I’ve gotten a handful of the Nigerian money-laundering scam emails over the past year, although it seems like I’m getting one or two a week now. I’m reminder of a story in Wired Magazine about some Netizen who decided to catch the scammers on film. Apparently this person had a lot of time to waste because they exchanged over 50 emails. Read the Wired synopsis now for some quick entertainment, and read the full story when you’re really bored (and don’t mind a dirty sense of humor).
But spam is a not-so-funny problem. I publish my email address pretty openly on my website, so I end up getting a lot of spam. I have been filtering email it for a couple of years with some home-made procmail recipes. I came up with a heuristic in 1999 that worked quite well:
- if the subject line happened to mention toner cartridges, it probably was spam.
- if my email address (or one of the mailing lists I subscribed to) was on the To: or Cc: line, it probably wasn’t spam.
- everything else was probably spam.
This heuristic worked pretty well, but had a few drawbacks. Most notably, when my friends would throw a big party and Bcc: me, the invitation would end up in my possible-spam folder.
In addition, spammers started getting more intelligent. Beginning around 2001, they started sending individual spam messages that were actually addressed directly to me! So my underlying heuristic was starting to fail me.
To solve the “Bcc” and “unknown sender” problem, I came up with a new plan. I was going to load my addressbook into a DBM hash and add a procmail rule that classified anything that came from this list of approved senders as guaranteed non-spam, and anything from someone unknown as likely spam. Then, I would add people to the DBM hash one-by-one when I confirmed that they were an actual friend of mine.
I was about to get started on this project but I hadn’t found the time to do it. It didn’t even occur to me to look for someone else’s software to solve my problem. (This is the problem with being a software engineer. You know how to solve problems like this, and it’s so easy to do, that you often start working on a solution without checking to see if anyone else has done it yet. We call it re-inventing the wheel).
Luckily, before I could waste a whole bunch of my time, someone at work mentioned a nifty server-side spam filter called SpamAssassin. I took a look and installed it on my ISP. It’s not perfect, but it does a remarkable job of detecting spam, and it’s about 50 times better than anything I could’ve written.
SpamAssassin works well because it’s got a group of volunteers who are constantly updating a rules database that says what patterns in an email make it more (or less) likely to be a spam message. For example, if the email message mentions “herbal Viagra” or toner cartridges, it’s likely to be spam. It even has something called a whitelist, which matches my idea of allowing people in your addressbook to send you mail. But I’m not even using that feature, because the 2.4x series of SpamAssassin works well enough out-of-the-box.
Yahoo! has a completely different system that it uses for Yahoo! Mail.
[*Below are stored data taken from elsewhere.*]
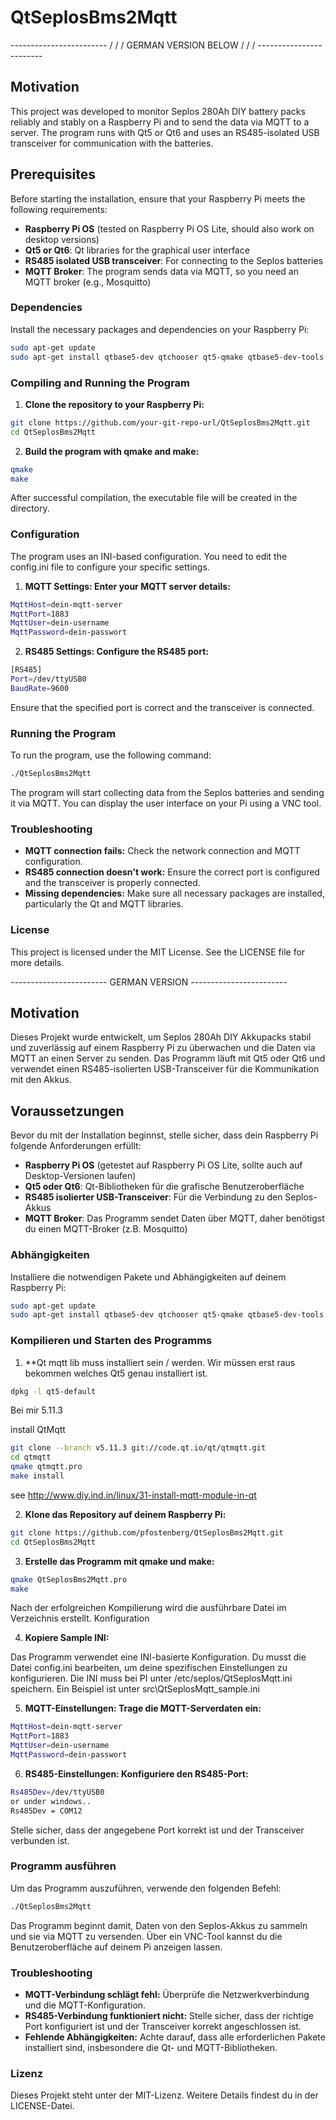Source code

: # QtSeplosBms2Mqtt

------------------------ \/ \/ \/ GERMAN VERSION BELOW \/ \/ \/ ------------------------ 

## Motivation
This project was developed to monitor Seplos 280Ah DIY battery packs reliably and stably on a Raspberry Pi and to send the data via MQTT to a server. The program runs with Qt5 or Qt6 and uses an RS485-isolated USB transceiver for communication with the batteries.

## Prerequisites

Before starting the installation, ensure that your Raspberry Pi meets the following requirements:

- **Raspberry Pi OS** (tested on Raspberry Pi OS Lite, should also work on desktop versions)
- **Qt5 or Qt6**: Qt libraries for the graphical user interface
- **RS485 isolated USB transceiver**: For connecting to the Seplos batteries
- **MQTT Broker**: The program sends data via MQTT, so you need an MQTT broker (e.g., Mosquitto)

### Dependencies
Install the necessary packages and dependencies on your Raspberry Pi:

```bash
sudo apt-get update
sudo apt-get install qtbase5-dev qtchooser qt5-qmake qtbase5-dev-tools libqt5serialport5-dev libmosquitto-dev mosquitto-clients qt5-default
```

### Compiling and Running the Program

1. **Clone the repository to your Raspberry Pi:**

```bash
git clone https://github.com/your-git-repo-url/QtSeplosBms2Mqtt.git
cd QtSeplosBms2Mqtt
```

2. **Build the program with qmake and make:**

```bash
qmake
make
```

After successful compilation, the executable file will be created in the directory.

### Configuration

The program uses an INI-based configuration. You need to edit the config.ini file to configure your specific settings.

1. **MQTT Settings: Enter your MQTT server details:**

```bash
MqttHost=dein-mqtt-server
MqttPort=1883
MqttUser=dein-username
MqttPassword=dein-passwort
```

2. **RS485 Settings: Configure the RS485 port:**

```bash
[RS485]
Port=/dev/ttyUSB0
BaudRate=9600
```

Ensure that the specified port is correct and the transceiver is connected.

### Running the Program

To run the program, use the following command:

```bash
./QtSeplosBms2Mqtt
```

The program will start collecting data from the Seplos batteries and sending it via MQTT. You can display the user interface on your Pi using a VNC tool.

### Troubleshooting

* **MQTT connection fails:** Check the network connection and MQTT configuration.
* **RS485 connection doesn't work:** Ensure the correct port is configured and the transceiver is properly connected.
* **Missing dependencies:** Make sure all necessary packages are installed, particularly the Qt and MQTT libraries.

### License

This project is licensed under the MIT License. See the LICENSE file for more details.




------------------------ GERMAN VERSION ------------------------ 

## Motivation
Dieses Projekt wurde entwickelt, um Seplos 280Ah DIY Akkupacks stabil und zuverlässig auf einem Raspberry Pi zu überwachen und die Daten via MQTT an einen Server zu senden. Das Programm läuft mit Qt5 oder Qt6 und verwendet einen RS485-isolierten USB-Transceiver für die Kommunikation mit den Akkus. 

## Voraussetzungen

Bevor du mit der Installation beginnst, stelle sicher, dass dein Raspberry Pi folgende Anforderungen erfüllt:

- **Raspberry Pi OS** (getestet auf Raspberry Pi OS Lite, sollte auch auf Desktop-Versionen laufen)
- **Qt5 oder Qt6**: Qt-Bibliotheken für die grafische Benutzeroberfläche
- **RS485 isolierter USB-Transceiver**: Für die Verbindung zu den Seplos-Akkus
- **MQTT Broker**: Das Programm sendet Daten über MQTT, daher benötigst du einen MQTT-Broker (z.B. Mosquitto)

### Abhängigkeiten
Installiere die notwendigen Pakete und Abhängigkeiten auf deinem Raspberry Pi:

```bash
sudo apt-get update
sudo apt-get install qtbase5-dev qtchooser qt5-qmake qtbase5-dev-tools libqt5serialport5-dev libmosquitto-dev mosquitto-clients qt5-default
```

### Kompilieren und Starten des Programms


1. **Qt mqtt lib muss installiert sein / werden.
Wir müssen erst raus bekommen welches Qt5 genau installiert ist.

```bash
dpkg -l qt5-default
```
Bei mir 5.11.3

install QtMqtt

```bash
git clone --branch v5.11.3 git://code.qt.io/qt/qtmqtt.git
cd qtmqtt
qmake qtmqtt.pro
make install
```

see http://www.diy.ind.in/linux/31-install-mqtt-module-in-qt

2. **Klone das Repository auf deinem Raspberry Pi:**

```bash
git clone https://github.com/pfostenberg/QtSeplosBms2Mqtt.git
cd QtSeplosBms2Mqtt
```

3. **Erstelle das Programm mit qmake und make:**

```bash
qmake QtSeplosBms2Mqtt.pro
make
```
Nach der erfolgreichen Kompilierung wird die ausführbare Datei im Verzeichnis erstellt.
Konfiguration

4. **Kopiere Sample INI:**

Das Programm verwendet eine INI-basierte Konfiguration. 
Du musst die Datei config.ini bearbeiten, um deine spezifischen Einstellungen zu konfigurieren.
Die INI muss bei PI unter /etc/seplos/QtSeplosMqtt.ini speichern.
Ein Beispiel ist unter src\QtSeplosMqtt_sample.ini

5. **MQTT-Einstellungen: Trage die MQTT-Serverdaten ein:**

```bash
MqttHost=dein-mqtt-server
MqttPort=1883
MqttUser=dein-username
MqttPassword=dein-passwort
```
6. **RS485-Einstellungen: Konfiguriere den RS485-Port:**

```bash
Rs485Dev=/dev/ttyUSB0
or under windows..
Rs485Dev = COM12
```
Stelle sicher, dass der angegebene Port korrekt ist und der Transceiver verbunden ist.

### Programm ausführen

Um das Programm auszuführen, verwende den folgenden Befehl:

```bash
./QtSeplosBms2Mqtt
```

Das Programm beginnt damit, Daten von den Seplos-Akkus zu sammeln und sie via MQTT zu versenden. Über ein VNC-Tool kannst du die Benutzeroberfläche auf deinem Pi anzeigen lassen.

### Troubleshooting

*    **MQTT-Verbindung schlägt fehl:** Überprüfe die Netzwerkverbindung und die MQTT-Konfiguration.
*    **RS485-Verbindung funktioniert nicht:** Stelle sicher, dass der richtige Port konfiguriert ist und der Transceiver korrekt angeschlossen ist.
*    **Fehlende Abhängigkeiten:** Achte darauf, dass alle erforderlichen Pakete installiert sind, insbesondere die Qt- und MQTT-Bibliotheken.

### Lizenz

Dieses Projekt steht unter der MIT-Lizenz. Weitere Details findest du in der LICENSE-Datei.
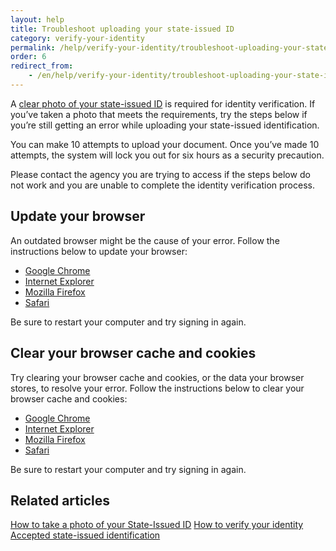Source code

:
```yaml
---
layout: help
title: Troubleshoot uploading your state-issued ID
category: verify-your-identity
permalink: /help/verify-your-identity/troubleshoot-uploading-your-state-issued-id/
order: 6
redirect_from:
    - /en/help/verify-your-identity/troubleshoot-uploading-your-state-issued-id/
---
```

A [clear photo of your state-issued ID](https://login.gov/help/verify-your-identity/how-to-add-images-of-your-state-issued-id/) is required for identity verification. If you’ve taken a photo that meets the requirements, try the steps below if you’re still getting an error while uploading your state-issued identification.

You can make 10 attempts to upload your document. Once you’ve made 10 attempts, the system will lock you out for six hours as a security precaution. 

Please contact the agency you are trying to access if the steps below do not work and you are unable to complete the identity verification process. 

## Update your browser

An outdated browser might be the cause of your error. Follow the instructions below to update your browser:

* [Google Chrome](https://support.google.com/chrome/answer/95414?co=GENIE.Platform%3DDesktop&hl=en-US)
* [Internet Explorer](https://support.microsoft.com/en-us/help/17621/internet-explorer-downloads)
* [Mozilla Firefox](https://support.mozilla.org/en-US/kb/update-firefox-latest-version)
* [Safari](https://support.apple.com/en-us/HT204416)

Be sure to restart your computer and try signing in again.

## Clear your browser cache and cookies 

Try clearing your browser cache and cookies, or the data your browser stores, to resolve your error. Follow the instructions below to clear your browser cache and cookies: 

* [Google Chrome](https://support.google.com/accounts/answer/32050?co=GENIE.Platform%3DDesktop&hl=en)
* [Internet Explorer](https://support.microsoft.com/en-us/help/278835/how-to-delete-cookie-files-in-internet-explorer)
* [Mozilla Firefox](https://support.mozilla.org/en-US/kb/how-clear-firefox-cache)
* [Safari](https://support.apple.com/en-us/HT201265)

Be sure to restart your computer and try signing in again.

## Related articles

[How to take a photo of your State-Issued ID](https://login.gov/help/verify-your-identity/how-to-add-images-of-your-state-issued-id/)
[How to verify your identity](https://login.gov/help/verify-your-identity/how-to-verify-your-identity/)
[Accepted state-issued identification](https://login.gov/help/verify-your-identity/accepted-state-issued-identification/)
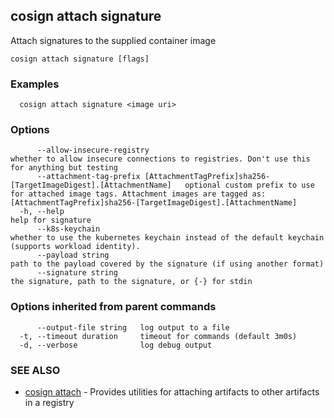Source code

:## cosign attach signature

Attach signatures to the supplied container image

```
cosign attach signature [flags]
```

### Examples

```
  cosign attach signature <image uri>
```

### Options

```
      --allow-insecure-registry                                                                  whether to allow insecure connections to registries. Don't use this for anything but testing
      --attachment-tag-prefix [AttachmentTagPrefix]sha256-[TargetImageDigest].[AttachmentName]   optional custom prefix to use for attached image tags. Attachment images are tagged as: [AttachmentTagPrefix]sha256-[TargetImageDigest].[AttachmentName]
  -h, --help                                                                                     help for signature
      --k8s-keychain                                                                             whether to use the kubernetes keychain instead of the default keychain (supports workload identity).
      --payload string                                                                           path to the payload covered by the signature (if using another format)
      --signature string                                                                         the signature, path to the signature, or {-} for stdin
```

### Options inherited from parent commands

```
      --output-file string   log output to a file
  -t, --timeout duration     timeout for commands (default 3m0s)
  -d, --verbose              log debug output
```

### SEE ALSO

* [cosign attach](cosign_attach.md)	 - Provides utilities for attaching artifacts to other artifacts in a registry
Instead of running pattern detection on the email (an effective but labor-intensive solution), our former Chief Scientist (who recently left Yahoo! for a job at Amazon.com) came up with an automated algorithm. Unfortunately, I can’t say much about Udi’s approach without giving away trade secrets, but you’ll be able to read the patent when it’s finally approved.
ISPs should take a long, serious look at providing SpamAssassin as a service to their users. It won’t catch every piece of spam, but it’s probably got the best ratio of low sysadmin effort yielding a high quantity of spam detection.